When I walked into a charming corner store, Heritage by Hand, in Santa Fe, I knew already about the remarkable founder, Heidi McKinnon, and her rich experience curating and consulting for museums such as the Smithsonian National Museum of the American Indian and for the Museum of Freedom and Human Rights in Panama City. I knew that she has worked tirelessly to support cultural heritage and systemic change around issues of women's rights, human rights, and indigenous history throughout Latin America. I knew that she founded a non-profit bringing museums more fully into the field of humanitarian aid; that she cared about people and culture, memory and justice.

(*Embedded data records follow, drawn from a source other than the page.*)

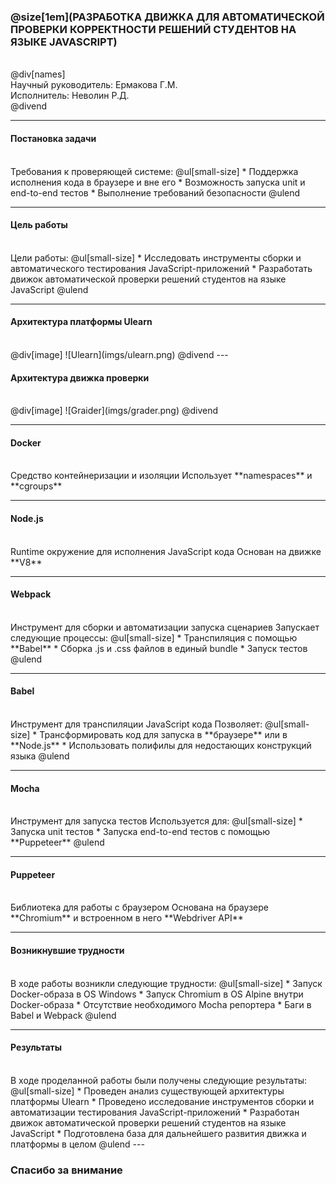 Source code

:### @size[1em](РАЗРАБОТКА ДВИЖКА ДЛЯ АВТОМАТИЧЕСКОЙ ПРОВЕРКИ КОРРЕКТНОСТИ РЕШЕНИЙ СТУДЕНТОВ НА ЯЗЫКЕ JAVASCRIPT)
<br />
@div[names]
  <div>Научный руководитель: Ермакова Г.М.</div>
  <div>Исполнитель: Неволин Р.Д.</div>
@divend

---

#### Постановка задачи
<br />
Требования к проверяющей системе:
@ul[small-size]
* Поддержка исполнения кода в браузере и вне его
* Возможность запуска unit и end-to-end тестов
* Выполнение требований безопасности
@ulend

---

#### Цель работы
<br />
Цели работы:
@ul[small-size]
* Исследовать инструменты сборки и автоматического тестирования JavaScript-приложений
* Разработать движок автоматической проверки решений студентов на языке JavaScript
@ulend

---

#### Архитектура платформы Ulearn
<br />
@div[image]
![Ulearn](imgs/ulearn.png)
@divend
---

#### Архитектура движка проверки
<br />
@div[image]
![Graider](imgs/grader.png)
@divend

---

#### Docker
<br />
Средство контейнеризации и изоляции  
Использует **namespaces** и **cgroups**

---

#### Node.js
<br />
Runtime окружение для исполнения JavaScript кода  
Основан на движке **V8**

---

#### Webpack
<br />
Инструмент для сборки и автоматизации запуска сценариев  
Запускает следующие процессы:
@ul[small-size]
* Транспиляция с помощью **Babel**
* Сборка .js и .css файлов в единый bundle
* Запуск тестов
@ulend

---

#### Babel
<br />
Инструмент для транспиляции JavaScript кода  
Позволяет:
@ul[small-size]
* Трансформировать код для запуска в **браузере** или в **Node.js**
* Использовать полифилы для недостающих конструкций языка
@ulend

---

#### Mocha
<br />
Инструмент для запуска тестов  
Используется для:
@ul[small-size]
* Запуска unit тестов
* Запуска end-to-end тестов с помощью **Puppeteer**
@ulend

---

#### Puppeteer
<br />
Библиотека для работы с браузером  
Основана на браузере **Chromium** и встроенном в него **Webdriver API**

---

#### Возникнувшие трудности
<br />
В ходе работы возникли следующие трудности:  
@ul[small-size]
* Запуск Docker-образа в OS Windows
* Запуск Chromium в OS Alpine внутри Docker-образа
* Отсутствие необходимого Mocha репортера
* Баги в Babel и Webpack
@ulend

---

#### Результаты
<br />
В ходе проделанной работы были получены следующие результаты:  
@ul[small-size]
* Проведен анализ существующей архитектуры платформы Ulearn
* Проведено исследование инструментов сборки и автоматизации тестирования JavaScript-приложений
* Разработан движок автоматической проверки решений студентов на языке JavaScript
* Подготовлена база для дальнейшего развития движка и платформы в целом
@ulend
---

### Спасибо за внимание

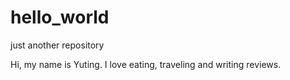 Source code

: # hello_world
just another repository

Hi, my name is Yuting. I love eating, traveling and writing reviews. 
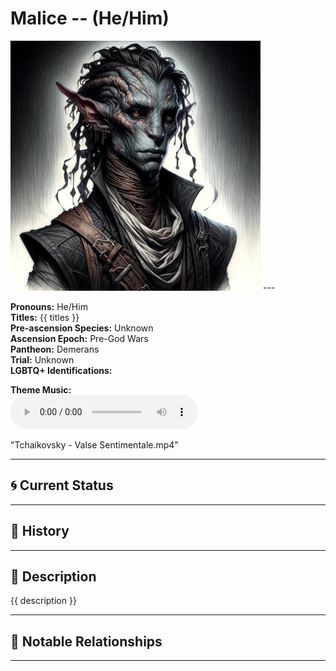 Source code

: # Malice  --  (He/Him)

<!-- Optional  -->
<img src="Malice.jpg" alt="Malice" style="width:400px;"/>
---

**Pronouns:** He/Him  
**Titles:** {{ titles }}  
**Pre-ascension Species:** Unknown  
**Ascension Epoch:** Pre-God Wars  
**Pantheon:** Demerans  
**Trial:** Unknown  
**LGBTQ+ Identifications:**   


**Theme Music:**  
<audio controls>
  <source src="Malice | Tchaikovsky - Valse Sentimentale.mp4" type="audio/mpeg">
  Your browser does not support the audio element.
</audio>

"Tchaikovsky - Valse Sentimentale.mp4"

---

## 🌀 Current Status


---

## 📜 History


---

## 🧠 Description
{{ description }}

---

## 🧩 Notable Relationships

---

What I didn't know is how Heidi had poured all of that experience, relationship, and language fluency into a beautiful shop bringing global artisan wares to consumers. What I didn't know is that I would fall completely for a dress.
Which I bought. And later the top, too, and I wore them every chance I got. Then I asked Heidi to coffee and wondered if she might want to weave her beautiful connections with the artisans in Mexico into a collaboration with Ibu. It was a sweet Yes.
Victoria Martinez Velasco is the creator of my beloved top and dress, Heidi shares. She and the designs are Zapotec from San Juan del Rio, Tlacolula, Oaxaca. There are copies of her work in the market, Heidi explains, but these are originals from Victoria herself. The fabric, called manta, is medium weight, unbleached 100% cotton and a favorite in that region. The pleating creates freedom… and swish. Fabric panels called tela are hand-crocheted together at the sleeve—and woven Mixtec symbols grace the shoulders.
Ibu is honored to introduce this timeless dress and top, a story written by indigenous women in Oaxaca, and made possible by our collaboration with Heritage by Hand. I love being able to touch the thread of women who are spinning, weaving, crocheting, designing, constructing… and together singing their own music in cloth.